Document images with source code
—————
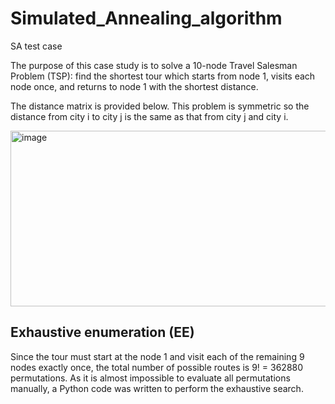 # Simulated_Annealing_algorithm
SA test case

The purpose of this case study is to solve a 10-node Travel Salesman Problem (TSP): find the shortest tour which starts from node 1, visits 
each node once, and returns to node 1 with the shortest distance.

The distance matrix is provided below. This problem is symmetric so the distance from city i to city j is the same as that from city j and city i.

<img width="915" height="281" alt="image" src="https://github.com/user-attachments/assets/21917d4e-2843-4c82-b281-846446e3448b" />

## Exhaustive enumeration (EE) 

Since the tour must start at the node 1 and visit each of the remaining 9 nodes exactly once, the total number of possible routes is 9! = 362880 permutations. As it is 
almost impossible to evaluate all permutations manually, a Python code was written to perform the exhaustive search. 
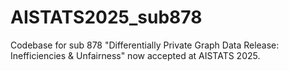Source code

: # AISTATS2025_sub878
Codebase for sub 878 "Differentially Private Graph Data Release: Inefficiencies &amp; Unfairness" now accepted at AISTATS 2025.
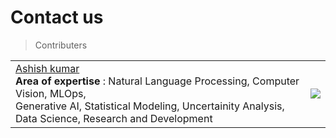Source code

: # Contact us

> Contributers

| | |
|---| :---: |
|[Ashish kumar](mailto:ashish.krb7@gmail.com) <br> **Area of expertise** : Natural Language Processing, Computer Vision, MLOps, <br> Generative AI, Statistical Modeling, Uncertainity Analysis,<br> Data Science, Research and Development| ![](https://avatars.githubusercontent.com/u/60195105?s=96&v=4?width=400)| 
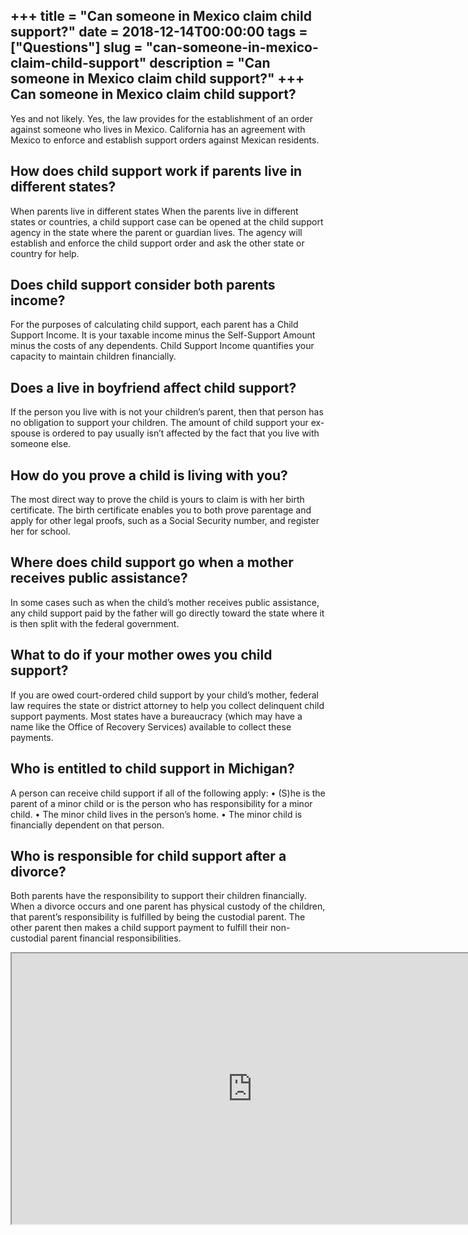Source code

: +++
title = "Can someone in Mexico claim child support?"
date = 2018-12-14T00:00:00
tags = ["Questions"]
slug = "can-someone-in-mexico-claim-child-support"
description = "Can someone in Mexico claim child support?"
+++
Can someone in Mexico claim child support?
------------------------------------------

Yes and not likely. Yes, the law provides for the establishment of an order against someone who lives in Mexico. California has an agreement with Mexico to enforce and establish support orders against Mexican residents.

How does child support work if parents live in different states?
----------------------------------------------------------------

When parents live in different states When the parents live in different states or countries, a child support case can be opened at the child support agency in the state where the parent or guardian lives. The agency will establish and enforce the child support order and ask the other state or country for help.

Does child support consider both parents income?
------------------------------------------------

For the purposes of calculating child support, each parent has a Child Support Income. It is your taxable income minus the Self-Support Amount minus the costs of any dependents. Child Support Income quantifies your capacity to maintain children financially.

Does a live in boyfriend affect child support?
----------------------------------------------

If the person you live with is not your children’s parent, then that person has no obligation to support your children. The amount of child support your ex-spouse is ordered to pay usually isn’t affected by the fact that you live with someone else.

How do you prove a child is living with you?
--------------------------------------------

The most direct way to prove the child is yours to claim is with her birth certificate. The birth certificate enables you to both prove parentage and apply for other legal proofs, such as a Social Security number, and register her for school.

Where does child support go when a mother receives public assistance?
---------------------------------------------------------------------

In some cases such as when the child’s mother receives public assistance, any child support paid by the father will go directly toward the state where it is then split with the federal government.

What to do if your mother owes you child support?
-------------------------------------------------

If you are owed court-ordered child support by your child’s mother, federal law requires the state or district attorney to help you collect delinquent child support payments. Most states have a bureaucracy (which may have a name like the Office of Recovery Services) available to collect these payments.

Who is entitled to child support in Michigan?
---------------------------------------------

A person can receive child support if all of the following apply: • (S)he is the parent of a minor child or is the person who has responsibility for a minor child. • The minor child lives in the person’s home. • The minor child is financially dependent on that person.

Who is responsible for child support after a divorce?
-----------------------------------------------------

Both parents have the responsibility to support their children financially. When a divorce occurs and one parent has physical custody of the children, that parent’s responsibility is fulfilled by being the custodial parent. The other parent then makes a child support payment to fulfill their non-custodial parent financial responsibilities.

<iframe allow="accelerometer; autoplay; clipboard-write; encrypted-media; gyroscope; picture-in-picture" allowfullscreen="" class="__youtube_prefs__  epyt-is-override  no-lazyload" data-no-lazy="1" data-origheight="433" data-origwidth="770" data-skipgform_ajax_framebjll="" height="433" id="_ytid_11282" loading="lazy" src="https://www.youtube.com/embed/_PvT2Ox9Ui4?enablejsapi=1&autoplay=0&cc_load_policy=0&cc_lang_pref=&iv_load_policy=1&loop=0&modestbranding=0&rel=1&fs=1&playsinline=0&autohide=2&theme=dark&color=red&controls=1&" title="YouTube player" width="770"></iframe>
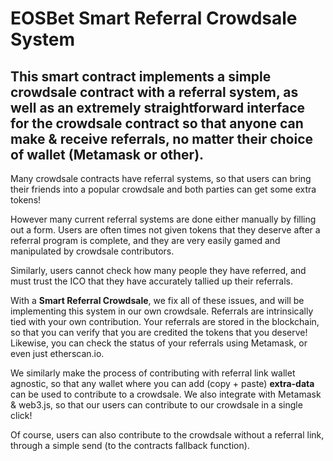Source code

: # EOSBet Smart Referral Crowdsale System

## This smart contract implements a simple crowdsale contract with a referral system, as well as an extremely straightforward interface for the crowdsale contract so that anyone can make & receive referrals, no matter their choice of wallet (Metamask or other).

Many crowdsale contracts have referral systems, so that users can bring their friends into a popular crowdsale and both parties can get some extra tokens!

However many current referral systems are done either manually by filling out a form. Users are often times not given tokens that they deserve after a referral program is complete, and they are very easily gamed and manipulated by crowdsale contributors.

Similarly, users cannot check how many people they have referred, and must trust the ICO that they have accurately tallied up their referrals.

With a **Smart Referral Crowdsale**, we fix all of these issues, and will be implementing this system in our own crowdsale. Referrals are intrinsically tied with your own contribution. Your referrals are stored in the blockchain, so that you can verify that you are credited the tokens that you deserve! Likewise, you can check the status of your referrals using Metamask, or even just etherscan.io.

We similarly make the process of contributing with referral link wallet agnostic, so that any wallet where you can add (copy + paste) **extra-data** can be used to contribute to a crowdsale. We also integrate with Metamask & web3.js, so that our users can contribute to our crowdsale in a single click!

Of course, users can also contribute to the crowdsale without a referral link, through a simple send (to the contracts fallback function).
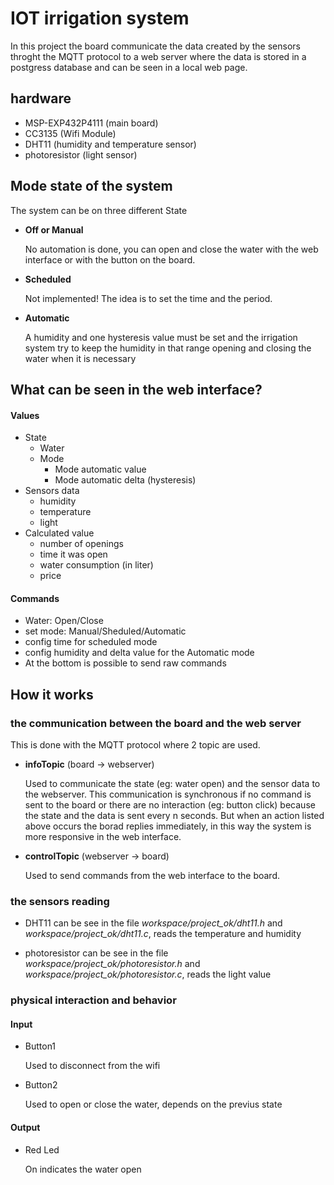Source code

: # IOT irrigation system

In this project the board communicate the data created by the sensors throght the MQTT protocol to a web server where the data is stored in a postgress database and can be seen in a local web page.

## hardware
 - MSP-EXP432P4111 (main board)
 - CC3135 (Wifi Module)
 - DHT11 (humidity and temperature sensor)
 - photoresistor (light sensor)

## Mode state of the system
The system can be on three different State
  - **Off or Manual**

    No automation is done, you can open and close the water with the web interface or with the button on the board.
  - **Scheduled**

    Not implemented! The idea is to set the time and the period.
  - **Automatic**

    A humidity and one hysteresis value must be set and the irrigation system try to keep the humidity in that range opening and closing the water when it is necessary

## What can be seen in the web interface?
#### Values
 - State
   - Water
   - Mode
     - Mode automatic value
     - Mode automatic delta (hysteresis)
 - Sensors data
   - humidity
   - temperature
   - light
 - Calculated value
   - number of openings
   - time it was open
   - water consumption (in liter)
   - price

#### Commands
 - Water: Open/Close
 - set mode: Manual/Sheduled/Automatic
 - config time for scheduled mode
 - config humidity and delta value for the Automatic mode
 - At the bottom is possible to send raw commands

## How it works
### the communication between the board and the web server
This is done with the MQTT protocol where 2 topic are used.

 - **infoTopic** (board -> webserver)

   Used to communicate the state (eg: water open) and the sensor data to the webserver.
   This communication is synchronous if no command is sent to the board or there are no interaction (eg: button click) because the state and the data is sent every n seconds. But when an action listed above occurs the borad replies immediately, in this way the system is more responsive in the web interface.

 - **controlTopic** (webserver -> board)

   Used to send commands from the web interface to the board.

### the sensors reading
 - DHT11
 can be see in the file *workspace/project_ok/dht11.h* and *workspace/project_ok/dht11.c*, reads the temperature and humidity

 - photoresistor
 can be see in the file *workspace/project_ok/photoresistor.h* and *workspace/project_ok/photoresistor.c*, reads the light value

### physical interaction and behavior
#### Input
 - Button1

     Used to disconnect from the wifi
 - Button2

     Used to open or close the water, depends on the previus state

#### Output
 - Red Led

    On indicates the water open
—————
Omit the pictures. Print, word for word, the lines from the beginning of the entries above through the line that holds "The distance matrix".

 # Simulated_Annealing_algorithm
SA test case

The purpose of this case study is to solve a 10-node Travel Salesman Problem (TSP): find the shortest tour which starts from node 1, visits 
each node once, and returns to node 1 with the shortest distance.

The distance matrix is provided below. This problem is symmetric so the distance from city i to city j is the same as that from city j and city i.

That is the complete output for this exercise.